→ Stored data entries
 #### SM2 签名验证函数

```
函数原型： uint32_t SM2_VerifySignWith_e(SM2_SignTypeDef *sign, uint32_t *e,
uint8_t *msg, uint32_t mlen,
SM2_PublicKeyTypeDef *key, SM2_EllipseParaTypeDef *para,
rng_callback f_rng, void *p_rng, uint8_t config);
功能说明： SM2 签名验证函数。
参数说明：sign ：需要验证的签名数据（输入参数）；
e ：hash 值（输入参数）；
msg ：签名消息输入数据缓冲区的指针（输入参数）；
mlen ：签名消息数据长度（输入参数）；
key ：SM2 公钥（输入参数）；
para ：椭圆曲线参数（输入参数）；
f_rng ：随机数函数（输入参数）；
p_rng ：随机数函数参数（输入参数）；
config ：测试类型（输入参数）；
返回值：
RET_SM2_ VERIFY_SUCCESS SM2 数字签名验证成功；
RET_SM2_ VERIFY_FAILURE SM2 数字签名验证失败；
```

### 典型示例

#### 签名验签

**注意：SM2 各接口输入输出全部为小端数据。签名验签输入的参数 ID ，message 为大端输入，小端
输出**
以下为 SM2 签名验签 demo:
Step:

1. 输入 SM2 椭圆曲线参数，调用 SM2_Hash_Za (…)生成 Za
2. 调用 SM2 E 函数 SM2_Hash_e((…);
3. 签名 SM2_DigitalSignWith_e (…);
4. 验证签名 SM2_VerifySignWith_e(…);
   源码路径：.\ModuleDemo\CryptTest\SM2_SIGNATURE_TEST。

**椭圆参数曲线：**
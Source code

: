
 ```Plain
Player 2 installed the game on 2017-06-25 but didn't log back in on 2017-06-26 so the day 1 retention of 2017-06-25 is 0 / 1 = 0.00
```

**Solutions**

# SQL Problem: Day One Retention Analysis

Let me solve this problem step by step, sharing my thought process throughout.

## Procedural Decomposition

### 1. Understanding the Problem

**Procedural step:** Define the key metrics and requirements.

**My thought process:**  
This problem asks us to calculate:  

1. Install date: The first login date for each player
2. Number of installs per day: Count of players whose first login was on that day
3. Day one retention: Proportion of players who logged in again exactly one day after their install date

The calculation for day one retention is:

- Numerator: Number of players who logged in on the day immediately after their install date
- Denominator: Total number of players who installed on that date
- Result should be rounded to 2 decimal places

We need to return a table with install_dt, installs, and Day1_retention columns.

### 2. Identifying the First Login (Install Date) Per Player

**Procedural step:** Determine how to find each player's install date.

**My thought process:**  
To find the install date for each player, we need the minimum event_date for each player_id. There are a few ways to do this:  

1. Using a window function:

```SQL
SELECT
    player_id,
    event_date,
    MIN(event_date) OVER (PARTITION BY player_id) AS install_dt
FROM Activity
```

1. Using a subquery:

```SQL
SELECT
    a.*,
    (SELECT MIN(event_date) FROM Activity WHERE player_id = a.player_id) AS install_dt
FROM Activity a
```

→ TASK TO CARRY OUT
Transcribe each entry. Leave nothing out.

→ SOLUTION BELOW
 #### SM2 签名验证函数

```
函数原型： uint32_t SM2_VerifySignWith_e(SM2_SignTypeDef *sign, uint32_t *e,
uint8_t *msg, uint32_t mlen,
SM2_PublicKeyTypeDef *key, SM2_EllipseParaTypeDef *para,
rng_callback f_rng, void *p_rng, uint8_t config);
功能说明： SM2 签名验证函数。
参数说明：sign ：需要验证的签名数据（输入参数）；
e ：hash 值（输入参数）；
msg ：签名消息输入数据缓冲区的指针（输入参数）；
mlen ：签名消息数据长度（输入参数）；
key ：SM2 公钥（输入参数）；
para ：椭圆曲线参数（输入参数）；
f_rng ：随机数函数（输入参数）；
p_rng ：随机数函数参数（输入参数）；
config ：测试类型（输入参数）；
返回值：
RET_SM2_ VERIFY_SUCCESS SM2 数字签名验证成功；
RET_SM2_ VERIFY_FAILURE SM2 数字签名验证失败；
```

### 典型示例

#### 签名验签

**注意：SM2 各接口输入输出全部为小端数据。签名验签输入的参数 ID ，message 为大端输入，小端
输出**
以下为 SM2 签名验签 demo:
Step:

1. 输入 SM2 椭圆曲线参数，调用 SM2_Hash_Za (…)生成 Za
2. 调用 SM2 E 函数 SM2_Hash_e((…);
3. 签名 SM2_DigitalSignWith_e (…);
4. 验证签名 SM2_VerifySignWith_e(…);
   源码路径：.\ModuleDemo\CryptTest\SM2_SIGNATURE_TEST。

**椭圆参数曲线：**
Source code

:
 ```Plain
Player 2 installed the game on 2017-06-25 but didn't log back in on 2017-06-26 so the day 1 retention of 2017-06-25 is 0 / 1 = 0.00
```

**Solutions**

# SQL Problem: Day One Retention Analysis

Let me solve this problem step by step, sharing my thought process throughout.

## Procedural Decomposition

### 1. Understanding the Problem

**Procedural step:** Define the key metrics and requirements.

**My thought process:**  
This problem asks us to calculate:  

1. Install date: The first login date for each player
2. Number of installs per day: Count of players whose first login was on that day
3. Day one retention: Proportion of players who logged in again exactly one day after their install date

The calculation for day one retention is:

- Numerator: Number of players who logged in on the day immediately after their install date
- Denominator: Total number of players who installed on that date
- Result should be rounded to 2 decimal places

We need to return a table with install_dt, installs, and Day1_retention columns.

### 2. Identifying the First Login (Install Date) Per Player

**Procedural step:** Determine how to find each player's install date.

**My thought process:**  
To find the install date for each player, we need the minimum event_date for each player_id. There are a few ways to do this:  

1. Using a window function:

```SQL
SELECT
    player_id,
    event_date,
    MIN(event_date) OVER (PARTITION BY player_id) AS install_dt
FROM Activity
```

1. Using a subquery:

```SQL
SELECT
    a.*,
    (SELECT MIN(event_date) FROM Activity WHERE player_id = a.player_id) AS install_dt
FROM Activity a
```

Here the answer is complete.